Because of the relatively subtle nature of the observed numerical changes, it is also possible that the observed differences between congenically distinct donor cells arise not from TSLPR, but from background genetic differences between Thy1.1/Thy1.1 and Thy1.1/Thy1.2, which could have been addressed by using cotransfer of congenically distinct WT P14 T cells to a separate group of mice as a control. The best way to address all of these concerns would be to block TSLP signaling using the M702 antibody (see Kuan and Ziegler, Nat Immunol, 2018). This would provide independent validation of the effects of TSLP signaling loss, with the additional benefit of avoiding changes in CD8⁺ T cell development. Could the authors either singly transfer WT P14 or cotransfer WT and TslprKO P14 to recipients and treat with control Ig or anti-TSLP antibodies as an independent means to validate their findings? In the case of single transfer, donor WT P14s would be expected to increase in mice treated with anti-TSLP abs. In the case of cotransfer, donor WT P14s would be expected to expand equally to TslprKO P14s in mice treated with anti-TSLP abs. If the authors had Thy1.1⁺ Thy1.2- TslprKO P14 mice available as a separate line, this would be another means to satisfy these points (study currently uses Thy1.1⁺ Thy1.2⁺ TslprKO P14 mice). I realize that such experiments are challenging in our current environment, but the reviewers consider addressing these issues critical for publication.

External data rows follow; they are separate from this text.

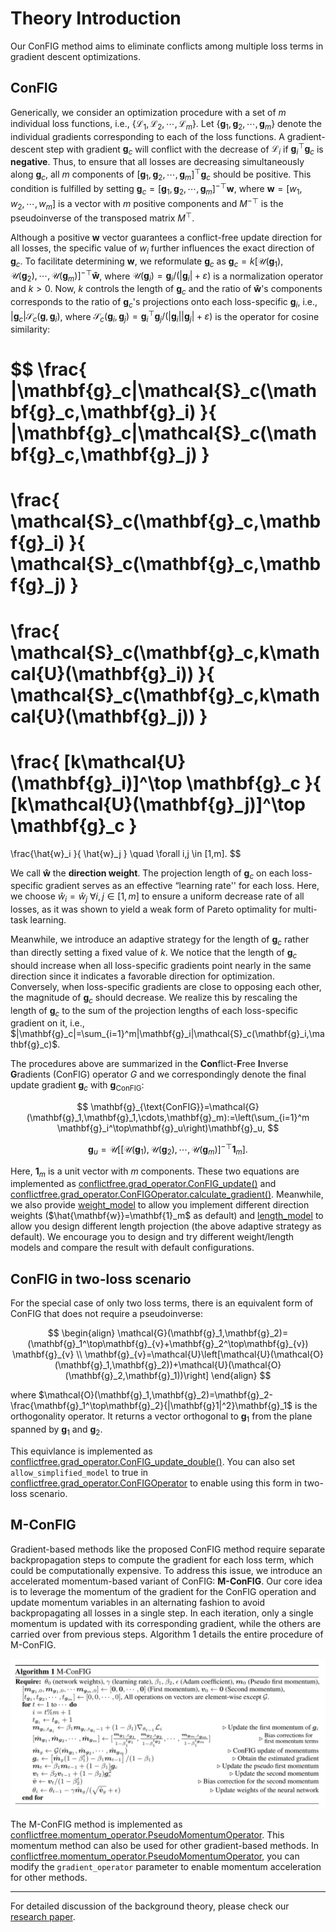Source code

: # Theory Introduction

Our ConFIG method aims to eliminate conflicts among multiple loss terms in gradient descent optimizations.

## ConFIG

Generically, we consider an optimization procedure with a set of $m$ individual loss functions, i.e., $\{\mathcal{L}_1,\mathcal{L}_2,\cdots,\mathcal{L}_m\}$. Let $\{\mathbf{g}_1,\mathbf{g}_2, \cdots, \mathbf{g}_m\}$ denote the individual gradients corresponding to each of the loss functions. A gradient-descent step with gradient $\mathbf{g}_c$ will conflict with the decrease of $\mathcal{L}_i$ if $\mathbf{g}_i^\top \mathbf{g}_c$ is **negative**. Thus, to ensure that all losses are decreasing simultaneously along $\mathbf{g}_c$, all $m$ components of  $[\mathbf{g}_1,\mathbf{g}_2,\cdots, \mathbf{g}_m]^\top\mathbf{g}_c$ should be positive. This condition is fulfilled by setting $\mathbf{g}_c = [\mathbf{g}_1,\mathbf{g}_2,\cdots, \mathbf{g}_m]^{-\top} \mathbf{w}$,  where $\mathbf{w}=[w_1,w_2,\cdots,w_m]$ is a vector with $m$ positive components and $M^{-\top}$ is the pseudoinverse of the transposed matrix $M^{\top}$​. 

Although a positive $\mathbf{w}$ vector guarantees a conflict-free update direction for all losses, the specific value of $w_i$ further influences the exact direction of $\mathbf{g}_c$. To facilitate determining $\mathbf{w}$, we reformulate $\mathbf{g}_c$ as $\mathbf{g}_c=k[\mathcal{U}(\mathbf{g}_1),\mathcal{U}(\mathbf{g}_2),\cdots, \mathcal{U}(\mathbf{g}_m)]^{-\top} \mathbf{\hat{w}}$, where $\mathcal{U}(\mathbf{g}_i)=\mathbf{g}_i/(|\mathbf{g}_i|+\varepsilon)$ is a normalization operator and $k>0$. Now, $k$ controls the length of $\mathbf{g}_c$ and the ratio of $\mathbf{\hat{w}}$'s components corresponds to the ratio of $\mathbf{g}_c$'s projections onto each loss-specific $\mathbf{g}_i$, i.e., $|\mathbf{g}_c|\mathcal{S}_c(\mathbf{g},\mathbf{g}_i)$, where $\mathcal{S}_c(\mathbf{g}_i,\mathbf{g}_j)=\mathbf{g}_i^\top\mathbf{g}_j/(|\mathbf{g}_i||\mathbf{g}_j|+\varepsilon)$ is the operator for cosine similarity:

$$
\frac{
|\mathbf{g}_c|\mathcal{S}_c(\mathbf{g}_c,\mathbf{g}_i)
}{
|\mathbf{g}_c|\mathcal{S}_c(\mathbf{g}_c,\mathbf{g}_j)
}
=
\frac{
\mathcal{S}_c(\mathbf{g}_c,\mathbf{g}_i)
}{
\mathcal{S}_c(\mathbf{g}_c,\mathbf{g}_j)
}
=
\frac{
\mathcal{S}_c(\mathbf{g}_c,k\mathcal{U}(\mathbf{g}_i))
}{
\mathcal{S}_c(\mathbf{g}_c,k\mathcal{U}(\mathbf{g}_j))
}
=
\frac{
[k\mathcal{U}(\mathbf{g}_i)]^\top \mathbf{g}_c
}{
[k\mathcal{U}(\mathbf{g}_j)]^\top \mathbf{g}_c
}
=
\frac{\hat{w}_i
}{
\hat{w}_j
}
\quad
\forall i,j \in [1,m].
$$

We call $\mathbf{\hat{w}}$ the **direction weight**. The projection length of $\mathbf{g}_c$ on each loss-specific gradient serves as an effective “learning rate'' for each loss. Here, we choose $\hat{w}_i=\hat{w}_j \ \forall i,j \in [1,m]$ to ensure a uniform decrease rate of all losses, as it was shown to yield a weak form of Pareto optimality for multi-task learning. 


Meanwhile, we introduce an adaptive strategy for the length of $\mathbf{g}_c$ rather than directly setting a fixed value of $k$. We notice that the length of $\mathbf{g}_c$ should increase when all loss-specific gradients point nearly in the same direction since it indicates a favorable direction for optimization. Conversely, when loss-specific gradients are close to opposing each other, the magnitude of $\mathbf{g}_c$ should decrease. We realize this by rescaling the length of $\mathbf{g}_c$ to the sum of the projection lengths of each loss-specific gradient on it, i.e., $|\mathbf{g}_c|=\sum_{i=1}^m|\mathbf{g}_i|\mathcal{S}_c(\mathbf{g}_i,\mathbf{g}_c)$. 

The procedures above are summarized in the **Con**flict-**F**ree **I**nverse **G**radients (ConFIG) operator $G$ and we correspondingly denote the final update gradient $\mathbf{g}_c$ with $\mathbf{g}_{\text{ConFIG}}$:

$$
\mathbf{g}_{\text{ConFIG}}=\mathcal{G}(\mathbf{g}_1,\mathbf{g}_1,\cdots,\mathbf{g}_m):=\left(\sum_{i=1}^m \mathbf{g}_i^\top\mathbf{g}_u\right)\mathbf{g}_u,
$$

$$
\mathbf{g}_u = \mathcal{U}\left[
[\mathcal{U}(\mathbf{g}_1),\mathcal{U}(\mathbf{g}_2),\cdots, \mathcal{U}(\mathbf{g}_m)]^{-\top} \mathbf{1}_m\right].
$$

Here, $\mathbf{1}_m$ is a unit vector with $m$ components. These two equations are implemented as [conflictfree.grad_operator.ConFIG_update()](../../api/grad_operator/#conflictfree.grad_operator.ConFIG_update) and [conflictfree.grad_operator.ConFIGOperator.calculate_gradient()](../../api/grad_operator/#conflictfree.grad_operator.ConFIGOperator.calculate_gradient). Meanwhile, we also provide [weight_model](../../api/weight_model/) to allow you implement different direction weights ($\hat{\mathbf{w}}=\mathbf{1}_m$ as default) and [length_model](../../api/length_model/) to allow you design different length projection (the above adaptive strategy as default). We encourage you to design and try different weight/length models and compare the result with default configurations.


## ConFIG in two-loss scenario
For the special case of only two loss terms, there is an equivalent form of ConFIG that does not require a pseudoinverse:

$$
\begin{align}
\mathcal{G}(\mathbf{g}_1,\mathbf{g}_2)=(\mathbf{g}_1^\top\mathbf{g}_{v}+\mathbf{g}_2^\top\mathbf{g}_{v}) \mathbf{g}_{v} 
\\
\mathbf{g}_{v}=\mathcal{U}\left[\mathcal{U}(\mathcal{O}(\mathbf{g}_1,\mathbf{g}_2))+\mathcal{U}(\mathcal{O}(\mathbf{g}_2,\mathbf{g}_1))\right]
\end{align}
$$

where $\mathcal{O}(\mathbf{g}_1,\mathbf{g}_2)=\mathbf{g}_2-\frac{\mathbf{g}_1^\top\mathbf{g}_2}{|\mathbf{g}1|^2}\mathbf{g}_1$ is the orthogonality operator. It returns a vector orthogonal to $\mathbf{g}_1$ from the plane spanned by $\mathbf{g}_{1}$ and $\mathbf{g}_{2}$. 

This equivlance is implemented as [conflictfree.grad_operator.ConFIG_update_double()](../../api/grad_operator/#conflictfree.grad_operator.ConFIG_update_double). You can also set `allow_simplified_model` to true in [conflictfree.grad_operator.ConFIGOperator](../../api/grad_operator/#conflictfree.grad_operator.ConFIGOperator) to enable using this form in two-loss scenario.

## M-ConFIG

Gradient-based methods like the proposed ConFIG method require separate backpropagation steps to compute the gradient for each loss term, which could be computationally expensive.  To address this issue, we introduce an accelerated momentum-based variant of ConFIG: **M-ConFIG**. Our core idea is to leverage the momentum of the gradient for the ConFIG operation and update momentum variables in an alternating fashion to avoid backpropagating all losses in a single step. In each iteration, only a single momentum is updated with its corresponding gradient, while the others are carried over from previous steps.  Algorithm 1 details the entire procedure of M-ConFIG.

![M-ConFIG](../assets/algorithm.png)

The M-ConFIG method is implemented as [conflictfree.momentum_operator.PseudoMomentumOperator](../../api/momentum_operator/#conflictfree.momentum_operator.PseudoMomentumOperator). This momentum method can also be used for other gradient-based methods. In [conflictfree.momentum_operator.PseudoMomentumOperator](../../api/momentum_operator/#conflictfree.momentum_operator.PseudoMomentumOperator), you can modify the `gradient_operator` parameter to enable momentum acceleration for other methods.

---

For detailed discussion of the background theory, please check our [research paper](https://arxiv.org/abs/2408.11104).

Two different approaches were suggested: using a blocking antibody (M702) to TSLP or using Thy1.1⁺ Thy1.2^-Tslpr KO P14 mice as a second line. Regarding the first approach, we have concerns that the experiment could be technically challenging, as it would require multiple injections of an antibody, where one would also have to assure that a sufficient level of blocking activity was achieved. Moreover, an experiment using a TSLP blocking antibody would block the actions of TSLP on all cell types and thus would not allow one to infer the direct actions of TSLP on CD8⁺ T cells. Accordingly, we prefer the second approach, and in fact, we already had performed the requested experiment. We apologize for having erred in our labeling of Figure 1D and the cartoon schematic in Figure 1B; although all but one of the included experiments were as indicated, one experiment was in fact included that used Thy1.1⁺ Thy1.2^-Tslpr KO P14 mice. In the appended figure, the data in Figure 1D are now divided to show the data where recipients were Thy1.1⁺ Thy1.2⁺Tslpr KO P14 mice in panel A and the experiment in which recipients were Thy1.1⁺ Thy1.2^-Tslpr KO P14 mice in panel B. As you can see, the trend is the same, providing confirmation of the validity of our findings as requested. Figure 1D represents the composite of these data.